WHAT YOU HAVE TO DO >> Exact copies of the records below are needed, free of pictures.

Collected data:
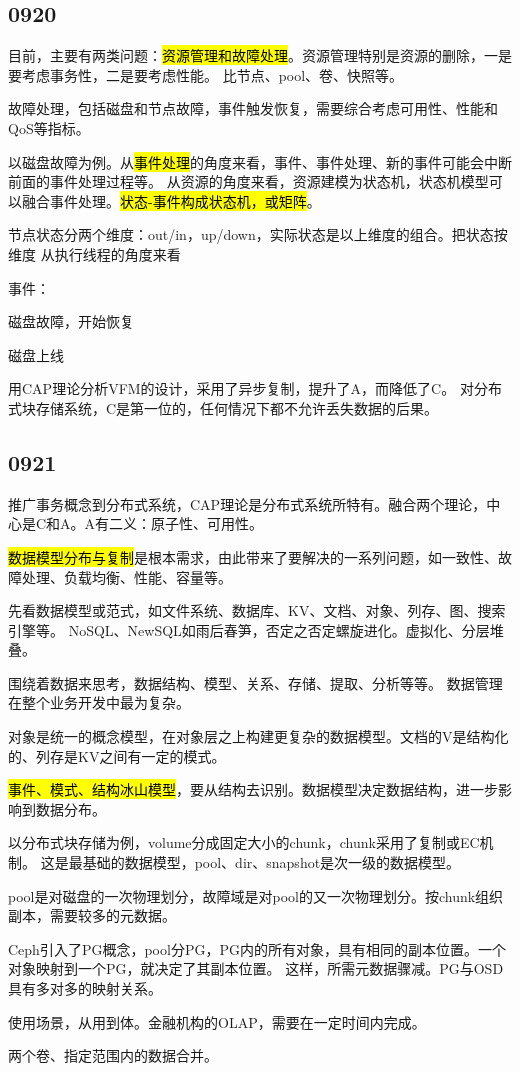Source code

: \subsection{0920}

目前，主要有两类问题：\hl{资源管理和故障处理}。资源管理特别是资源的删除，一是要考虑事务性，二是要考虑性能。
比节点、pool、卷、快照等。

故障处理，包括磁盘和节点故障，事件触发恢复，需要综合考虑可用性、性能和QoS等指标。

以磁盘故障为例。从\hl{事件处理}的角度来看，事件、事件处理、新的事件可能会中断前面的事件处理过程等。
从资源的角度来看，资源建模为状态机，状态机模型可以融合事件处理。\hl{状态-事件构成状态机，或矩阵}。

节点状态分两个维度：out/in，up/down，实际状态是以上维度的组合。把状态按维度 
从执行线程的角度来看

事件：
\begin{enumbox}
\item 磁盘故障，开始恢复
\item 磁盘上线
\end{enumbox}

用CAP理论分析VFM的设计，采用了异步复制，提升了A，而降低了C。
对分布式块存储系统，C是第一位的，任何情况下都不允许丢失数据的后果。

\subsection{0921}

推广事务概念到分布式系统，CAP理论是分布式系统所特有。融合两个理论，中心是C和A。A有二义：原子性、可用性。

\hl{数据模型分布与复制}是根本需求，由此带来了要解决的一系列问题，如一致性、故障处理、负载均衡、性能、容量等。

先看数据模型或范式，如文件系统、数据库、KV、文档、对象、列存、图、搜索引擎等。
NoSQL、NewSQL如雨后春笋，否定之否定螺旋进化。虚拟化、分层堆叠。

围绕着数据来思考，数据结构、模型、关系、存储、提取、分析等等。
数据管理在整个业务开发中最为复杂。

对象是统一的概念模型，在对象层之上构建更复杂的数据模型。文档的V是结构化的、列存是KV之间有一定的模式。

\hl{事件、模式、结构冰山模型}，要从结构去识别。数据模型决定数据结构，进一步影响到数据分布。

以分布式块存储为例，volume分成固定大小的chunk，chunk采用了复制或EC机制。
这是最基础的数据模型，pool、dir、snapshot是次一级的数据模型。

pool是对磁盘的一次物理划分，故障域是对pool的又一次物理划分。按chunk组织副本，需要较多的元数据。

Ceph引入了PG概念，pool分PG，PG内的所有对象，具有相同的副本位置。一个对象映射到一个PG，就决定了其副本位置。
这样，所需元数据骤减。PG与OSD具有多对多的映射关系。

使用场景，从用到体。金融机构的OLAP，需要在一定时间内完成。

两个卷、指定范围内的数据合并。
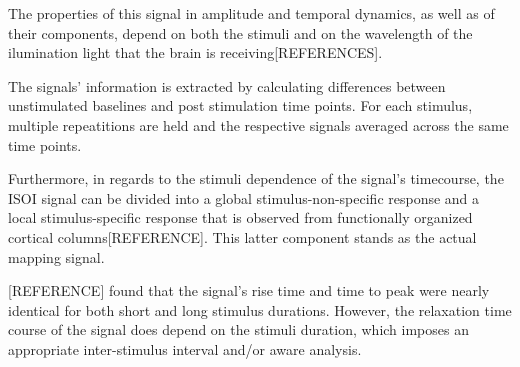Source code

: The properties of this signal in amplitude and temporal dynamics, as well as of their components, depend on both the stimuli and on the wavelength of the ilumination light that the brain is receiving[REFERENCES].


The signals' information is extracted by calculating differences between unstimulated baselines and post stimulation time points. For each stimulus, multiple repeatitions are held and the respective signals averaged across the same time points.


Furthermore, in regards to the stimuli dependence of the signal's timecourse, the ISOI signal can be divided into a global stimulus-non-specific response and a local stimulus-specific response that is observed from functionally organized cortical columns[REFERENCE]. This latter component stands as the actual mapping signal. 

[REFERENCE] found that the signal's rise time and time to peak were nearly identical for both short and long stimulus durations. However, the  relaxation time course of the signal does depend on the stimuli duration, which imposes an appropriate inter-stimulus interval and/or aware analysis.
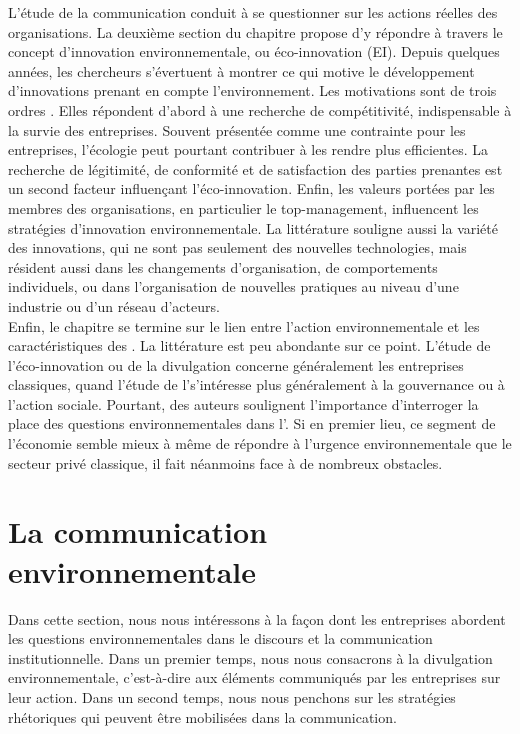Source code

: L'étude de la communication conduit à se questionner sur les actions réelles des organisations. La deuxième section du chapitre propose d'y répondre à travers le concept d'innovation environnementale, ou éco-innovation (EI). Depuis quelques années, les chercheurs s'évertuent à montrer ce qui motive le développement d'innovations prenant en compte l'environnement. Les motivations sont de trois ordres \parencite{bansal2000why}. Elles répondent d'abord à une recherche de compétitivité, indispensable à la survie des entreprises. Souvent présentée comme une contrainte pour les entreprises, l'écologie peut pourtant contribuer à les rendre plus efficientes. La recherche de légitimité, de conformité et de satisfaction des parties prenantes est un second facteur influençant l'éco-innovation. Enfin, les valeurs portées par les membres des organisations, en particulier le top-management, influencent les stratégies d'innovation environnementale. La littérature souligne aussi la variété des innovations, qui ne sont pas seulement des nouvelles technologies, mais résident aussi dans les changements d'organisation, de comportements individuels, ou dans l'organisation de nouvelles pratiques au niveau d'une industrie ou d'un réseau d'acteurs. \\

Enfin, le chapitre se termine sur le lien entre l'action environnementale et les caractéristiques des \oess. La littérature est peu abondante sur ce point. L'étude de l'éco-innovation ou de la divulgation concerne généralement les entreprises classiques, quand l'étude de l'\ess s'intéresse plus généralement à la gouvernance ou à l'action sociale. Pourtant, des auteurs soulignent l'importance d'interroger la place des questions environnementales dans l'\ess \parencite{dart2010green, buchs2014role, edwards2013environmental}. Si en premier lieu, ce segment de l'économie semble mieux à même de répondre à l'urgence environnementale que le secteur privé classique, il fait néanmoins face à de nombreux obstacles.

\section{La communication environnementale}

    Dans cette section, nous nous intéressons à la façon dont les entreprises abordent les questions environnementales dans le discours et la communication institutionnelle. Dans un premier temps, nous nous consacrons à la divulgation environnementale, c'est-à-dire aux éléments communiqués par les entreprises sur leur action. Dans un second temps, nous nous penchons sur les stratégies rhétoriques qui peuvent être mobilisées dans la communication.

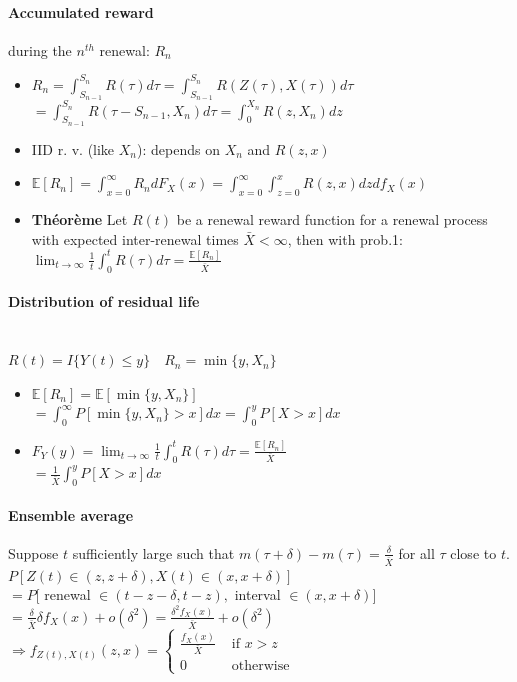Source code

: \documentclass[paper=a4,fontsize=8pt,pagesize,DIV=calc]{scrartcl}
\newcounter{row}
\begin{document}
\begin{multicols}{3}
\paragraph{Accumulated reward} during the $n^{th}$ renewal: $R_n$ 
\begin{itemize}
\item $R_n =\int^{S_n}_{S_{n-1}} R(\tau )d\tau =\int^{S_n}_{S_{n-1}} R(Z(\tau ), X(\tau ))d\tau$\\$=\int^{S_n}_{S_{n-1}} R(\tau-S_{n-1},X_n)d\tau = \int^{X_n}_0 R(z, X_n)dz$
\item IID r. v. (like $X_n$): depends on $X_n$ and $R(z,x)$
\item $\mathbb{E}[R_n] =\int_{x=0}^{\infty}R_ndF_X(x)=\int_{x=0}^{\infty}\int_{z=0}^xR(z,x)dz df_X(x)$
\item \textbf{Théorème} Let $R(t)$ be a renewal reward function for a renewal process with expected inter-renewal times $\bar{X}<\infty$, then with prob.1: $\lim_{t\to\infty} \frac{1}{t}\int_0^t R(\tau)d\tau=\frac{\mathbb{E}[R_n]}{\bar{X}}$
\end{itemize}
\paragraph{Distribution of residual life}~~\\
$R(t)=I\{Y(t)\leq y\} \quad R_n=\min\{y,X_n\}$
\begin{itemize}
\item $\mathbb{E}[R_n] = \mathbb{E}[\min \{y,X_n\}]$\\$=\int_0^\infty P[\min\{ y,X_n\} >x]dx=\int_0^y P[X>x]dx$
\item $F_Y (y) =\lim_{t\to\infty} \frac{1}{t}\int_0^t R(\tau )d\tau =\frac{\mathbb{E}[R_n]}{\bar{X}}$\\$=\frac{1}{\bar{X}}\int_0^y  P[X>x]dx$
\end{itemize}
\paragraph{Ensemble average}
Suppose $t$ sufficiently large such that $m(\tau+\delta) - m(\tau ) =\frac{\delta }{\bar{X}}$ for
all $\tau$ close to $t$.
\\$P[Z(t)\in (z, z + \delta), X(t) \in (x, x + \delta)]$
\\$= P[$ renewal $ \in (t- z-\delta, t-z),$  interval $\in(x, x + \delta)]$
\\$=\frac{\delta}{\bar{X}}\delta f_X(x)+ o(\delta^2) = \frac{\delta^2f_X (x)}{\bar{X}}+ o(\delta^2)$
\\$\Rightarrow f_{Z(t),X(t)}(z, x) =\begin{cases} \frac{f_X (x)}{\bar{X}}& \text{ if } x > z\\ 0 & \text{ otherwise }\end{cases}$

\end{multicols}
\end{document}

ANSWER AREA >>
Source code

: \subsection{0920}

目前，主要有两类问题：\hl{资源管理和故障处理}。资源管理特别是资源的删除，一是要考虑事务性，二是要考虑性能。
比节点、pool、卷、快照等。

故障处理，包括磁盘和节点故障，事件触发恢复，需要综合考虑可用性、性能和QoS等指标。

以磁盘故障为例。从\hl{事件处理}的角度来看，事件、事件处理、新的事件可能会中断前面的事件处理过程等。
从资源的角度来看，资源建模为状态机，状态机模型可以融合事件处理。\hl{状态-事件构成状态机，或矩阵}。

节点状态分两个维度：out/in，up/down，实际状态是以上维度的组合。把状态按维度 
从执行线程的角度来看

事件：
\begin{enumbox}
\item 磁盘故障，开始恢复
\item 磁盘上线
\end{enumbox}

用CAP理论分析VFM的设计，采用了异步复制，提升了A，而降低了C。
对分布式块存储系统，C是第一位的，任何情况下都不允许丢失数据的后果。

\subsection{0921}

推广事务概念到分布式系统，CAP理论是分布式系统所特有。融合两个理论，中心是C和A。A有二义：原子性、可用性。

\hl{数据模型分布与复制}是根本需求，由此带来了要解决的一系列问题，如一致性、故障处理、负载均衡、性能、容量等。

先看数据模型或范式，如文件系统、数据库、KV、文档、对象、列存、图、搜索引擎等。
NoSQL、NewSQL如雨后春笋，否定之否定螺旋进化。虚拟化、分层堆叠。

围绕着数据来思考，数据结构、模型、关系、存储、提取、分析等等。
数据管理在整个业务开发中最为复杂。

对象是统一的概念模型，在对象层之上构建更复杂的数据模型。文档的V是结构化的、列存是KV之间有一定的模式。

\hl{事件、模式、结构冰山模型}，要从结构去识别。数据模型决定数据结构，进一步影响到数据分布。

以分布式块存储为例，volume分成固定大小的chunk，chunk采用了复制或EC机制。
这是最基础的数据模型，pool、dir、snapshot是次一级的数据模型。

pool是对磁盘的一次物理划分，故障域是对pool的又一次物理划分。按chunk组织副本，需要较多的元数据。

Ceph引入了PG概念，pool分PG，PG内的所有对象，具有相同的副本位置。一个对象映射到一个PG，就决定了其副本位置。
这样，所需元数据骤减。PG与OSD具有多对多的映射关系。

使用场景，从用到体。金融机构的OLAP，需要在一定时间内完成。

两个卷、指定范围内的数据合并。
Source code

: The properties of this signal in amplitude and temporal dynamics, as well as of their components, depend on both the stimuli and on the wavelength of the ilumination light that the brain is receiving[REFERENCES].


The signals' information is extracted by calculating differences between unstimulated baselines and post stimulation time points. For each stimulus, multiple repeatitions are held and the respective signals averaged across the same time points.


Furthermore, in regards to the stimuli dependence of the signal's timecourse, the ISOI signal can be divided into a global stimulus-non-specific response and a local stimulus-specific response that is observed from functionally organized cortical columns[REFERENCE]. This latter component stands as the actual mapping signal. 

[REFERENCE] found that the signal's rise time and time to peak were nearly identical for both short and long stimulus durations. However, the  relaxation time course of the signal does depend on the stimuli duration, which imposes an appropriate inter-stimulus interval and/or aware analysis.
Source code

: L'étude de la communication conduit à se questionner sur les actions réelles des organisations. La deuxième section du chapitre propose d'y répondre à travers le concept d'innovation environnementale, ou éco-innovation (EI). Depuis quelques années, les chercheurs s'évertuent à montrer ce qui motive le développement d'innovations prenant en compte l'environnement. Les motivations sont de trois ordres \parencite{bansal2000why}. Elles répondent d'abord à une recherche de compétitivité, indispensable à la survie des entreprises. Souvent présentée comme une contrainte pour les entreprises, l'écologie peut pourtant contribuer à les rendre plus efficientes. La recherche de légitimité, de conformité et de satisfaction des parties prenantes est un second facteur influençant l'éco-innovation. Enfin, les valeurs portées par les membres des organisations, en particulier le top-management, influencent les stratégies d'innovation environnementale. La littérature souligne aussi la variété des innovations, qui ne sont pas seulement des nouvelles technologies, mais résident aussi dans les changements d'organisation, de comportements individuels, ou dans l'organisation de nouvelles pratiques au niveau d'une industrie ou d'un réseau d'acteurs. \\

Enfin, le chapitre se termine sur le lien entre l'action environnementale et les caractéristiques des \oess. La littérature est peu abondante sur ce point. L'étude de l'éco-innovation ou de la divulgation concerne généralement les entreprises classiques, quand l'étude de l'\ess s'intéresse plus généralement à la gouvernance ou à l'action sociale. Pourtant, des auteurs soulignent l'importance d'interroger la place des questions environnementales dans l'\ess \parencite{dart2010green, buchs2014role, edwards2013environmental}. Si en premier lieu, ce segment de l'économie semble mieux à même de répondre à l'urgence environnementale que le secteur privé classique, il fait néanmoins face à de nombreux obstacles.

\section{La communication environnementale}

    Dans cette section, nous nous intéressons à la façon dont les entreprises abordent les questions environnementales dans le discours et la communication institutionnelle. Dans un premier temps, nous nous consacrons à la divulgation environnementale, c'est-à-dire aux éléments communiqués par les entreprises sur leur action. Dans un second temps, nous nous penchons sur les stratégies rhétoriques qui peuvent être mobilisées dans la communication.

Source code

: \documentclass[paper=a4,fontsize=8pt,pagesize,DIV=calc]{scrartcl}
\newcounter{row}
\begin{document}
\begin{multicols}{3}
\paragraph{Accumulated reward} during the $n^{th}$ renewal: $R_n$ 
\begin{itemize}
\item $R_n =\int^{S_n}_{S_{n-1}} R(\tau )d\tau =\int^{S_n}_{S_{n-1}} R(Z(\tau ), X(\tau ))d\tau$\\$=\int^{S_n}_{S_{n-1}} R(\tau-S_{n-1},X_n)d\tau = \int^{X_n}_0 R(z, X_n)dz$
\item IID r. v. (like $X_n$): depends on $X_n$ and $R(z,x)$
\item $\mathbb{E}[R_n] =\int_{x=0}^{\infty}R_ndF_X(x)=\int_{x=0}^{\infty}\int_{z=0}^xR(z,x)dz df_X(x)$
\item \textbf{Théorème} Let $R(t)$ be a renewal reward function for a renewal process with expected inter-renewal times $\bar{X}<\infty$, then with prob.1: $\lim_{t\to\infty} \frac{1}{t}\int_0^t R(\tau)d\tau=\frac{\mathbb{E}[R_n]}{\bar{X}}$
\end{itemize}
\paragraph{Distribution of residual life}~~\\
$R(t)=I\{Y(t)\leq y\} \quad R_n=\min\{y,X_n\}$
\begin{itemize}
\item $\mathbb{E}[R_n] = \mathbb{E}[\min \{y,X_n\}]$\\$=\int_0^\infty P[\min\{ y,X_n\} >x]dx=\int_0^y P[X>x]dx$
\item $F_Y (y) =\lim_{t\to\infty} \frac{1}{t}\int_0^t R(\tau )d\tau =\frac{\mathbb{E}[R_n]}{\bar{X}}$\\$=\frac{1}{\bar{X}}\int_0^y  P[X>x]dx$
\end{itemize}
\paragraph{Ensemble average}
Suppose $t$ sufficiently large such that $m(\tau+\delta) - m(\tau ) =\frac{\delta }{\bar{X}}$ for
all $\tau$ close to $t$.
\\$P[Z(t)\in (z, z + \delta), X(t) \in (x, x + \delta)]$
\\$= P[$ renewal $ \in (t- z-\delta, t-z),$  interval $\in(x, x + \delta)]$
\\$=\frac{\delta}{\bar{X}}\delta f_X(x)+ o(\delta^2) = \frac{\delta^2f_X (x)}{\bar{X}}+ o(\delta^2)$
\\$\Rightarrow f_{Z(t),X(t)}(z, x) =\begin{cases} \frac{f_X (x)}{\bar{X}}& \text{ if } x > z\\ 0 & \text{ otherwise }\end{cases}$

\end{multicols}
\end{document}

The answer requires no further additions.